An event occurred – it happened just at the time of the Christian Easter – my sergeant, a family man, who lived outside the barracks, induced me to commit a sin – I should record a few pounds of meat more, because he wants to invite guests to stay with him for the holiday.

The captain of the first company audited the books and discovered the theft. He came to the barracks, called me to him and asked me what the story was. I didn't want to implicate the sergeant, because he was, after all, a family man, so I pleaded guilty. As clerk, it is understood, I had to record my own punishment with my own hands – 10 days under arrest. I had to remove my belt and order two soldiers to accompany me to the guard–house. To my good fortune, after a day of confinement, they opened the door of my prison and ordered me back to the barracks. There I met the commander of the battalion, a strict German, and he began to reprimand me: “You, a Jew, a teacher, a secretary, should commit such a folly, and implicate yourself.”

I remained quiet. He understood my silence and said: “So, nothing to say. We already know everything. Please be good enough to record 10 days of confinement for your sergeant.” He immediately left the office and said: “Tell Miss Yustman that I fulfilled her request.”

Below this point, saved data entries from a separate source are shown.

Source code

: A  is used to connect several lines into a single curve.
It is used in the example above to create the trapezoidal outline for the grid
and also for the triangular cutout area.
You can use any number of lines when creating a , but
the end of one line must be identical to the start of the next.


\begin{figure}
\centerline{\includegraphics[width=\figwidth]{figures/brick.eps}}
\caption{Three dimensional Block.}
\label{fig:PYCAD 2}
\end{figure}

Of course, I immediately went to tell my student, that I'm a free man. But she already knew everything since Kovalsky had told all. She had then told it all to the captain, and asked him to set me free. According to all the rules of the novel, I should have taken my blond, 18 year old student, with the rosy cheeks into my arms and kiss her. And I must admit that I felt a strong desire to do so. And it was obvious that she was awaiting it. But what is the story of that “particular Hasid”, who was beaten in the face by his hanging fringes, I simply extended my hand to my student and like a cavalier in uniform, I brought her hand up to my mouth and kissed it. From there I no longer returned to the fourth company, but went to a work company, and became a painter and a teacher of the children of the sergeant. From then on I had more free time and became almost exclusively a teacher.

 

Kozienice in 1905

Almost two years, my years of soldiering, were spent in Kozienice, with small interruptions, for shooting practice, somewhere near the town of Konsk, in the province of Radom. At the time, I also had the opportunity to become acquainted with a variety of Polish and Jewish towns between Kozienice and Konsk; their inns and stores. With their healthy young wagoners, and with their worthy, tender and enthusiastic daughters. When I returned at the end of the summer of 1905 from camp, I received a letter from my brother, Yosl, who worked at the time in Odessa. He wrote to me about the uprisings which were occurring in all of Russia.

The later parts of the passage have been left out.